- [WORK REQUIRED]
Stop at the line containing "## Hi there 👋": repeat exactly every line of the entries below from the first up to it, plus that line, with pictures omitted.

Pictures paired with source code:
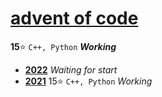 # [advent of code](https://adventofcode.com)
**15**:star: `C++, Python` ***Working***
* [**2022**](https://adventofcode.com/2022) *Waiting for start*
* [**2021**](https://adventofcode.com/2021) 15:star: `C++, Python` *Working*
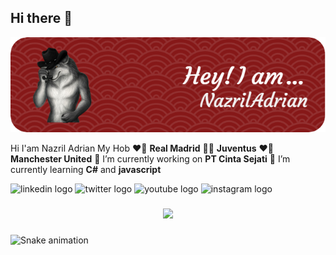 ## Hi there 👋

![Header](img\github-header-image.png)

Hi I'am Nazril Adrian
My Hob
❤️🤍 **Real Madrid**
🖤🤍 **Juventus**
❤️🤍 **Manchester United**
🔭 I’m currently working on **PT Cinta Sejati**
🌱 I’m currently learning **C#** and **javascript**

<!-- sosmed -->
<div align="left">
  <img src="https://raw.githubusercontent.com/maurodesouza/profile-readme-generator/master/src/assets/icons/social/linkedin/default.svg" width="52" height="40" alt="linkedin logo"  />
  <img src="https://raw.githubusercontent.com/maurodesouza/profile-readme-generator/master/src/assets/icons/social/twitter/default.svg" width="52" height="40" alt="twitter logo"  />
  <img src="https://raw.githubusercontent.com/maurodesouza/profile-readme-generator/master/src/assets/icons/social/youtube/default.svg" width="52" height="40" alt="youtube logo"  />
  <img src="https://raw.githubusercontent.com/maurodesouza/profile-readme-generator/master/src/assets/icons/social/instagram/default.svg" width="52" height="40" alt="instagram logo"  />
</div>

###

<div align="center">
  <img src="https://profile-counter.glitch.me/NazrilAdrian/count.svg?"  />
</div>

###

<img src="https://raw.githubusercontent.com/NazrilAdrian/NazrilAdrian/output/snake.svg" alt="Snake animation" />

###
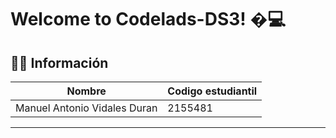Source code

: 
# Welcome to Codelads-DS3! �💻

## 🧑‍💻 Información

| Nombre        | Codigo estudiantil  |
|---------------------|--------------|
| Manuel Antonio Vidales Duran |     2155481      |

---
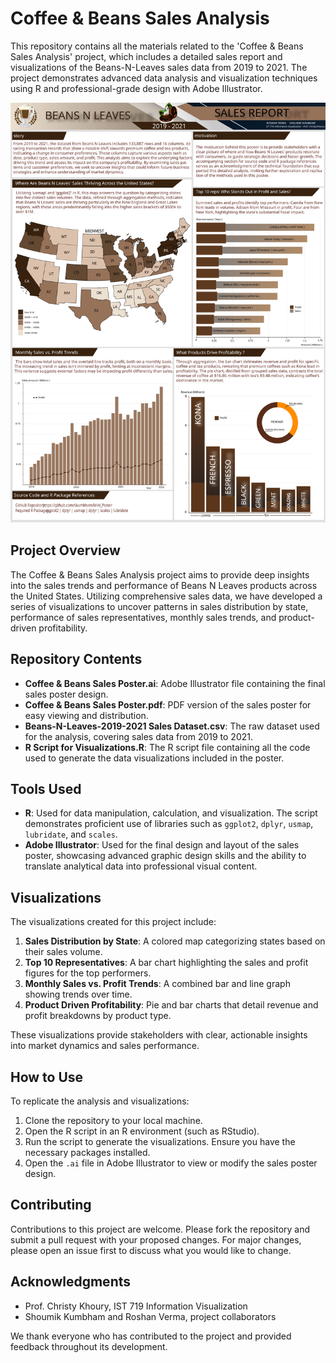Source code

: # Coffee & Beans Sales Analysis

This repository contains all the materials related to the 'Coffee & Beans Sales Analysis' project, which includes a detailed sales report and visualizations of the Beans-N-Leaves sales data from 2019 to 2021. The project demonstrates advanced data analysis and visualization techniques using R and professional-grade design with Adobe Illustrator.

![Coffee & Beans Sales Poster](https://raw.githubusercontent.com/skumbham/Coffee-Beans-Sales-Poster/main/Readme%20Poster.svg)

## Project Overview

The Coffee & Beans Sales Analysis project aims to provide deep insights into the sales trends and performance of Beans N Leaves products across the United States. Utilizing comprehensive sales data, we have developed a series of visualizations to uncover patterns in sales distribution by state, performance of sales representatives, monthly sales trends, and product-driven profitability.

## Repository Contents

- **Coffee & Beans Sales Poster.ai**: Adobe Illustrator file containing the final sales poster design.
- **Coffee & Beans Sales Poster.pdf**: PDF version of the sales poster for easy viewing and distribution.
- **Beans-N-Leaves-2019-2021 Sales Dataset.csv**: The raw dataset used for the analysis, covering sales data from 2019 to 2021.
- **R Script for Visualizations.R**: The R script file containing all the code used to generate the data visualizations included in the poster.

## Tools Used

- **R**: Used for data manipulation, calculation, and visualization. The script demonstrates proficient use of libraries such as `ggplot2`, `dplyr`, `usmap`, `lubridate`, and `scales`.
- **Adobe Illustrator**: Used for the final design and layout of the sales poster, showcasing advanced graphic design skills and the ability to translate analytical data into professional visual content.

## Visualizations

The visualizations created for this project include:
1. **Sales Distribution by State**: A colored map categorizing states based on their sales volume.
2. **Top 10 Representatives**: A bar chart highlighting the sales and profit figures for the top performers.
3. **Monthly Sales vs. Profit Trends**: A combined bar and line graph showing trends over time.
4. **Product Driven Profitability**: Pie and bar charts that detail revenue and profit breakdowns by product type.

These visualizations provide stakeholders with clear, actionable insights into market dynamics and sales performance.

## How to Use

To replicate the analysis and visualizations:
1. Clone the repository to your local machine.
2. Open the R script in an R environment (such as RStudio).
3. Run the script to generate the visualizations. Ensure you have the necessary packages installed.
4. Open the `.ai` file in Adobe Illustrator to view or modify the sales poster design.

## Contributing

Contributions to this project are welcome. Please fork the repository and submit a pull request with your proposed changes. For major changes, please open an issue first to discuss what you would like to change.

## Acknowledgments

- Prof. Christy Khoury, IST 719 Information Visualization
- Shoumik Kumbham and Roshan Verma, project collaborators

We thank everyone who has contributed to the project and provided feedback throughout its development.
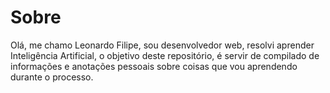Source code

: # Sobre

Olá, me chamo Leonardo Filipe, sou desenvolvedor web, resolvi aprender Inteligência Artificial, o objetivo deste repositório, é servir de compilado de informações e anotações pessoais sobre coisas que vou aprendendo durante o processo.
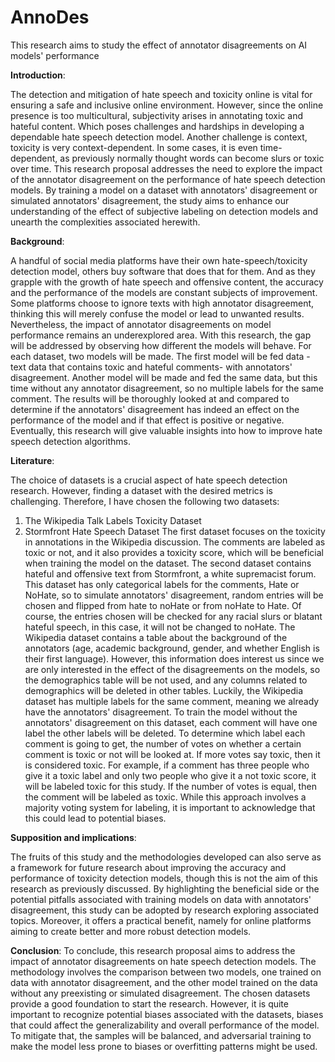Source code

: # AnnoDes
This research aims to study the effect of annotator disagreements on AI models' performance

**Introduction**:

The detection and mitigation of hate speech and toxicity online is vital for ensuring a safe and inclusive online environment. However, since the online presence is too multicultural, subjectivity arises in annotating toxic and hateful content. Which poses challenges and hardships in developing a dependable hate speech detection model. Another challenge is context, toxicity is very context-dependent. In some cases, it is even time-dependent, as previously normally thought words can become slurs or toxic over time. This research proposal addresses the need to explore the impact of the annotator disagreement on the performance of hate speech detection models. By training a model on a dataset with annotators' disagreement or simulated annotators' disagreement, the study aims to enhance our understanding of the effect of subjective labeling on detection models and unearth the complexities associated herewith.

**Background**:

A handful of social media platforms have their own hate-speech/toxicity detection model, others buy software that does that for them. And as they grapple with the growth of hate speech and offensive content, the accuracy and the performance of the models are constant subjects of improvement. Some platforms choose to ignore texts with high annotator disagreement, thinking this will merely confuse the model or lead to unwanted results. Nevertheless, the impact of annotator disagreements on model performance remains an underexplored area. With this research, the gap will be addressed by observing how different the models will behave. For each dataset, two models will be made. The first model will be fed data -text data that contains toxic and hateful comments- with annotators' disagreement. Another model will be made and fed the same data, but this time without any annotator disagreement, so no multiple labels for the same comment. The results will be thoroughly looked at and compared to determine if the annotators' disagreement has indeed an effect on the performance of the model and if that effect is positive or negative. Eventually, this research will give valuable insights into how to improve hate speech detection algorithms.


**Literature**:

The choice of datasets is a crucial aspect of hate speech detection research. However, finding a dataset with the desired metrics is challenging. Therefore, I have chosen the following two datasets:
1.	The Wikipedia Talk Labels Toxicity Dataset
2.	Stormfront Hate Speech Dataset
The first dataset focuses on the toxicity in annotations in the Wikipedia discussion. The comments are labeled as toxic or not, and it also provides a toxicity score, which will be beneficial when training the model on the dataset. The second dataset contains hateful and offensive text from Stormfront, a white supremacist forum. This dataset has only categorical labels for the comments, Hate or NoHate, so to simulate annotators' disagreement, random entries will be chosen and flipped from hate to noHate or from noHate to Hate. Of course, the entries chosen will be checked for any racial slurs or blatant hateful speech, in this case, it will not be changed to noHate.
The Wikipedia dataset contains a table about the background of the annotators (age, academic background, gender, and whether English is their first language). However, this information does interest us since we are only interested in the effect of the disagreements on the models, so the demographics table will be not used, and any columns related to demographics will be deleted in other tables. Luckily, the Wikipedia dataset has multiple labels for the same comment, meaning we already have the annotators' disagreement. To train the model without the annotators' disagreement on this dataset, each comment will have one label the other labels will be deleted. To determine which label each comment is going to get, the number of votes on whether a certain comment is toxic or not will be looked at. If more votes say toxic, then it is considered toxic. For example, if a comment has three people who give it a toxic label and only two people who give it a not toxic score, it will be labeled toxic for this study. If the number of votes is equal, then the comment will be labeled as toxic. While this approach involves a majority voting system for labeling, it is important to acknowledge that this could lead to potential biases. 

**Supposition and implications**: 

The fruits of this study and the methodologies developed can also serve as a framework for future research about improving the accuracy and performance of toxicity detection models, though this is not the aim of this research as previously discussed. By highlighting the beneficial side or the potential pitfalls associated with training models on data with annotators' disagreement, this study can be adopted by research exploring associated topics. Moreover, it offers a practical benefit, namely for online platforms aiming to create better and more robust detection models.

**Conclusion**:
To conclude, this research proposal aims to address the impact of annotator disagreements on hate speech detection models. The methodology involves the comparison between two models, one trained on data with annotator disagreement, and the other model trained on the data without any preexisting or simulated disagreement. The chosen datasets provide a good foundation to start the research. However, it is quite important to recognize potential biases associated with the datasets, biases that could affect the generalizability and overall performance of the model. To mitigate that, the samples will be balanced, and adversarial training to make the model less prone to biases or overfitting patterns might be used. 
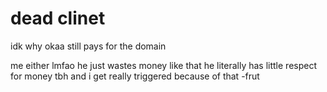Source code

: # dead clinet
idk why okaa still pays for the domain

me either lmfao
he just wastes money like that
he literally has little respect for money tbh
and i get really triggered because of that -frut
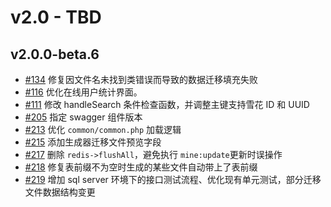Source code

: # v2.0 - TBD

## v2.0.0-beta.6

- [#134](https://github.com/mineadmin/MineAdmin/pull/134) 修复因文件名未找到类错误而导致的数据迁移填充失败
- [#116](https://github.com/mineadmin/MineAdmin/pull/116) 优化在线用户统计界面。
- [#111](https://github.com/mineadmin/MineAdmin/pull/111) 修改 handleSearch 条件检查函数，并调整主键支持雪花 ID 和 UUID
- [#205](https://github.com/mineadmin/MineAdmin/pull/205) 指定 swagger 组件版本
- [#213](https://github.com/mineadmin/MineAdmin/pull/213) 优化 `common/common.php` 加载逻辑
- [#215](https://github.com/mineadmin/MineAdmin/pull/215) 添加生成器迁移文件预览字段
- [#217](https://github.com/mineadmin/MineAdmin/pull/217) 删除 `redis->flushAll`，避免执行 `mine:update`更新时误操作
- [#218](https://github.com/mineadmin/MineAdmin/pull/218) 修复表前缀不为空时生成的某些文件自动带上了表前缀
- [#219](https://github.com/mineadmin/MineAdmin/pull/219) 增加 sql server 环境下的接口测试流程、优化现有单元测试，部分迁移文件数据结构变更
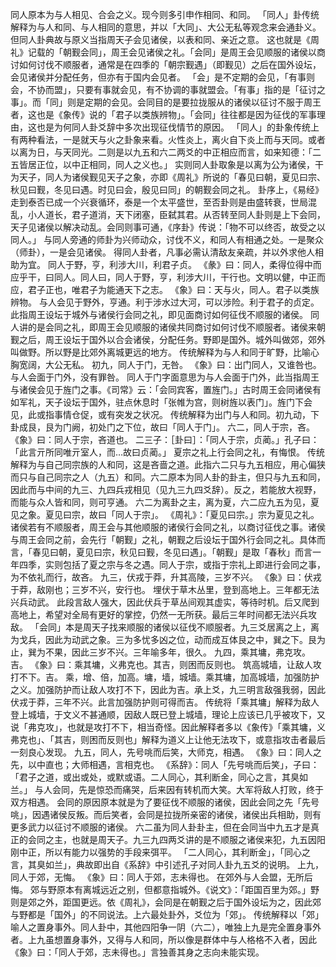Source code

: 同人原本为与人相见、合会之义。现今则多引申作相同、和同。
「同人」卦传统解释为与人和同、与人相同的意思，并以「大同」、大公无私等观念来会通卦义。但同人卦典故与原义当指周天子会见诸侯，以表和同、亲近之意。
这也就是《周礼》记载的「朝觐会同」，周王会见诸侯之礼。「会同」是周王会见顺服的诸侯以商讨如何讨伐不顺服者，通常是在四季的「朝宗觐遇」（即觐见）之后在国外设坛，会见诸侯并分配任务，但亦有于国内会见者。
「会」是不定期的会见，「有事则会，不协而盟」，只要有事就会见，有不协调的事就盟会。「有事」指的是「征讨之事」。而「同」则是定期的会见。会同目的是要拉拢服从的诸侯以征讨不服于周王者，这也是《象传》说的「君子以类族辨物」。「会同」往往都是因为征伐的军事理由，这也是为何同人卦爻辞中多次出现征伐情节的原因。
「同人」的卦象传统上有两种看法，一是就天与火之卦象来看。火性炎上，离火自下炎上而与天同。或者以离为日，与天同光。二则是以九五和六二两爻的中正相应而言，如来知德：「二五皆居正位，以中正相同，同人之义也。」
实则同人卦取象是以离为公为诸侯，干为天子，同人为诸侯觐见天子之象，亦即《周礼》所说的「春见曰朝，夏见曰宗、秋见曰觐，冬见曰遇。时见曰会，殷见曰同」的朝觐会同之礼。
卦序上，《易经》走到泰否已成一个兴衰循环，泰是一个太平盛世，至否卦则是由盛转衰，世局混乱，小人道长，君子道消，天下闭塞，臣弑其君。从否转至同人卦则是上下会同，天子见诸侯以解决动乱。会同则事可通，《序卦》传说：「物不可以终否，故受之以同人。」
与同人旁通的师卦为兴师动众，讨伐不义，和同人有相通之处。一是聚众（师卦），一是会见诸侯。
得同人卦者，凡事必需认清敌友亲疏，并以外求他人相助为宜。
同人于野，亨，利涉大川，利君子贞。
《彖》曰：同人，柔得位得中而应乎干，曰同人。同人曰，同人于野，亨，利涉大川，干行也。文明以健，中正而应，君子正也，唯君子为能通天下之志。
《象》曰：天与火，同人。君子以类族辨物。
与人会见于野外，亨通。利于涉水过大河，可以涉险。利于君子的贞定。
此指周王设坛于城外与诸侯行会同之礼，即见面商讨如何征伐不顺服的诸侯。
同人讲的是会同之礼，即周王会见顺服的诸侯共同商讨如何讨伐不顺服者。诸侯来朝觐之后，周王设坛于国外以合会诸侯，分配任务。野即是国外。城外叫做郊，郊外叫做野。所以野是比郊外离城更远的地方。
传统解释为与人和同于旷野，比喻心胸宽阔，大公无私。
初九，同人于门，无咎。
《象》曰：出门同人，又谁咎也。
与人会面于门外，没有罪咎。
同人于门字面意思为与人会面于门外，此当指周王与诸侯会见于旌门之事。《司常》云：「会同宾客，置旌门。」古时周王会同诸侯有如军礼，天子设坛于国外，驻点休息时「张帷为宫，则树旌以表门」。旌门下会见，此或指事情仓促，或有突发之状况。
传统解释为出门与人和同。初九动，下卦成艮，艮为门阙，初处门之下位，故曰「同人于门」。
六二，同人于宗，吝。
《象》曰：同人于宗，吝道也。
二三子：［卦曰］：「同人于宗，贞蔺。」孔子曰：「此言亓所同唯亓室人，而…故曰贞蔺。」
夏宗之礼上行会同之礼，有悔恨。
传统解释为与自己同宗族的人和同，这是吝啬之道。此指六二只与九五相应，用心偏狭而只与自己同宗之人（九五）和同。六二原本为同人卦的卦主，但只与九五和同，因此而与中间的九三、九四兵戎相见（见九三九四爻辞）。反之，若能放大视野，而能与众人皆和同，则可亨通。
六二为离卦之主，离为夏，六二应九五为见，夏见之象。夏见曰宗，故曰「同人于宗」。
《周礼》：「夏见曰宗。」宗为夏见之礼。诸侯若有不顺服者，周王会与其他顺服的诸侯行会同之礼，以商讨征伐之事。诸侯与周王会同之前，会先行「朝觐」之礼，朝觐之后设坛于国外行会同之礼。具体而言，「春见曰朝，夏见曰宗，秋见曰觐，冬见曰遇」。「朝觐」是取「春秋」而言一年四季，实则包括了夏之宗与冬之遇。同人于宗，或指于宗礼上即进行会同之事，为不依礼而行，故吝。
九三，伏戎于莽，升其高陵，三岁不兴。
《象》曰：伏戎于莽，敌刚也；三岁不兴，安行也。
埋伏于草木丛里，登到高地上。三年都无法兴兵动武。
此段言敌人强大，因此伏兵于草丛间观其虚实，等待时机。后又爬到高地上，希望对全局有更好的掌控，仍然一无所获。最后三年时间都无法兴兵攻敌。
「会同」本是周天子找来顺服的诸侯以征伐不顺服者。九三爻居离之上，离为戈兵，因此为动武之象。三为多忧多凶之位，动而成互体艮之中，巽之下。艮为止，巽为不果，因此三岁不兴。三年喻多年，很久。
九四，乘其墉，弗克攻。吉。
《象》曰：乘其墉，义弗克也。其吉，则困而反则也。
筑高城墙，让敌人攻打不下。吉。
乘，增、倍，加高。墉，墙，城墙。乘其墉，加高城墙，加强防护之义。加强防护而让敌人攻打不下，因此为吉。承上爻，九三明言敌强我弱，因此伏戎于莽，三年不兴。此言加强防护则可得而吉。
传统将「乘其墉」解释为敌人登上城墙，于文义不甚通顺，因敌人既已登上城墙，理论上应该已几乎被攻下，又说「弗克攻」，也就是攻打不下，相当奇怪。因此解释者多以《象传》「乘其墉，义弗克也」、「其吉，则困而反则也」解释为道义上让他无法攻下，或意指攻击者最后一刻良心发现。
九五，同人，先号咷而后笑，大师克，相遇。
《象》曰：同人之先，以中直也；大师相遇，言相克也。
《系辞》：同人「先号咷而后笑」，子曰：「君子之道，或出或处，或默或语。二人同心，其利断金，同心之言，其臭如兰。」
与人会同，先是惊恐而痛哭，后来因有转机而大笑。大军将敌人打败，终于双方相遇。
会同的原因原本就是为了要征伐不顺服的诸侯，因此会同之先「先号咷」，因遇诸侯反叛。而后笑者，会同是拉拢所亲密的诸侯，诸侯出兵相助，则有更多武力以征讨不顺服的诸侯。
六二虽为同人卦卦主，但在会同当中九五才是真正的会同之主，也就是周天子。九三九四两爻讲的是不顺服之诸侯来犯，九五因阳刚中正，所以有能力以强势的手段来弭平。
「二人同心，其利断金」，「同心之言，其臭如兰」，典故即出自《系辞》中引述孔子对同人卦九五爻的说明。
上九，同人于郊，无悔。
《象》曰：同人于郊，志未得也。
在郊外与人会盟，无所后悔。
郊与野原本有离城远近之别，但都意指城外。《说文》：「距国百里为郊。」野则是郊之外，距国更远。依《周礼》，会同是在朝觐之后于国外设坛为之，因此郊与野都是「国外」的不同说法。上六最处卦外，爻位为「郊」。
传统解释以「郊」喻人之置身事外。同人卦中，其他四阳争一阴（六二），唯独上九是完全置身事外者。上九虽想置身事外，又得与人和同，所以像是群体中与人格格不入者，因此《象》曰：「同人于郊，志未得也。」言独善其身之志向未能实现。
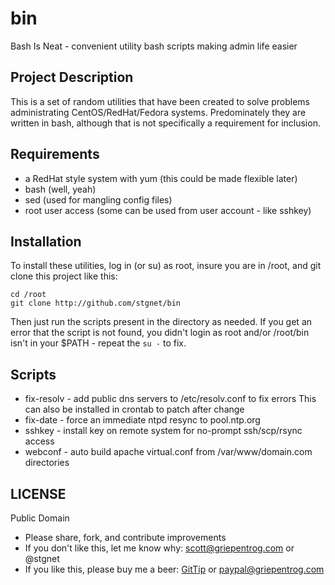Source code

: bin
===

Bash Is Neat - convenient utility bash scripts making admin life easier

Project Description
-------------------

This is a set of random utilities that have been created to solve problems
administrating CentOS/RedHat/Fedora systems.  Predominately they are written
in bash, although that is not specifically a requirement for inclusion.

Requirements
------------

* a RedHat style system with yum (this could be made flexible later)
* bash (well, yeah)
* sed (used for mangling config files)
* root user access (some can be used from user account - like sshkey)

Installation
------------

To install these utilities, log in (or su) as root, insure you are in /root,
and git clone this project like this:

	cd /root
	git clone http://github.com/stgnet/bin

Then just run the scripts present in the directory as needed.  If you get an
error that the script is not found, you didn't login as root and/or
/root/bin isn't in your $PATH - repeat the `su -` to fix.

Scripts
-------

* fix-resolv - add public dns servers  to /etc/resolv.conf to fix errors
		This can also be installed in crontab to patch after change
* fix-date - force an immediate ntpd resync to pool.ntp.org
* sshkey - install key on remote system for no-prompt ssh/scp/rsync access
* webconf - auto build apache virtual.conf from /var/www/domain.com directories

LICENSE
-------

Public Domain

* Please share, fork, and contribute improvements
* If you don't like this, let me know why: scott@griepentrog.com or @stgnet
* If you like this, please buy me a beer: [GitTip](https://www.gittip.com/stgnet/) or paypal@griepentrog.com

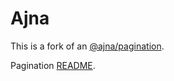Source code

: # Ajna

This is a fork of an [@ajna/pagination](https://github.com/niconiahi/ajna).

Pagination [README](https://github.com/paradox37/ajna/tree/main/packages/pagination).
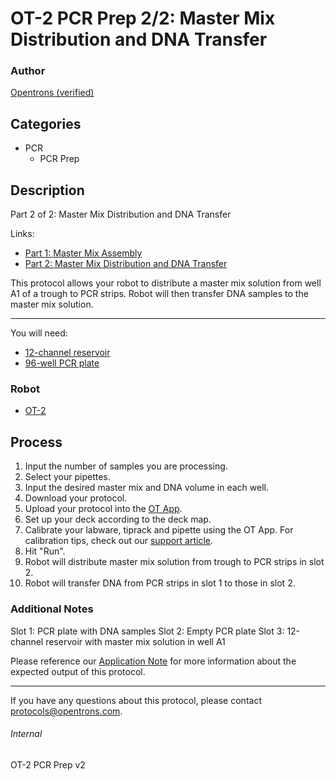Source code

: # OT-2 PCR Prep 2/2: Master Mix Distribution and DNA Transfer

### Author
[Opentrons (verified)](https://opentrons.com/)


## Categories
* PCR
    * PCR Prep

## Description
Part 2 of 2: Master Mix Distribution and DNA Transfer

Links:
* [Part 1: Master Mix Assembly](./pcr_prep_part_1)
* [Part 2: Master Mix Distribution and DNA Transfer](./pcr_prep_part_2)


This protocol allows your robot to distribute a master mix solution from well A1 of a trough to PCR strips. Robot will then transfer DNA samples to the master mix solution.

---

You will need:
* [12-channel reservoir](https://www.usascientific.com/12-channel-automation-reservoir.aspx)
* [96-well PCR plate](https://www.bio-rad.com/en-us/sku/hsp9601-hard-shell-96-well-pcr-plates-low-profile-thin-wall-skirted-white-clear?ID=hsp9601)

### Robot
* [OT-2](https://opentrons.com/ot-2)

## Process
1. Input the number of samples you are processing.
2. Select your pipettes.
3. Input the desired master mix and DNA volume in each well.
4. Download your protocol.
5. Upload your protocol into the [OT App](https://opentrons.com/ot-app).
6. Set up your deck according to the deck map.
7. Calibrate your labware, tiprack and pipette using the OT App. For calibration tips, check out our [support article](https://support.opentrons.com/ot-2/getting-started-software-setup/deck-calibration).
8. Hit "Run".
9. Robot will distribute master mix solution from trough to PCR strips in slot 2.
10. Robot will transfer DNA from PCR strips in slot 1 to those in slot 2.

### Additional Notes
Slot 1: PCR plate with DNA samples
Slot 2: Empty PCR plate
Slot 3: 12-channel reservoir with master mix solution in well A1

Please reference our [Application Note](https://opentrons-protocol-library-website.s3.amazonaws.com/Technical+Notes/Thermocycler+PCR+Application+Note.pdf) for more information about the expected output of this protocol.

---

If you have any questions about this protocol, please contact protocols@opentrons.com.

###### Internal
OT-2 PCR Prep v2
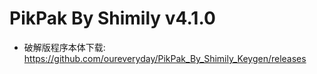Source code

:# PikPak By Shimily v4.1.0

* 破解版程序本体下载: https://github.com/oureveryday/PikPak_By_Shimily_Keygen/releases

- [RESPONSE]
 # [advent of code](https://adventofcode.com)
**15**:star: `C++, Python` ***Working***
* [**2022**](https://adventofcode.com/2022) *Waiting for start*
* [**2021**](https://adventofcode.com/2021) 15:star: `C++, Python` *Working*
 ## Hi there 👋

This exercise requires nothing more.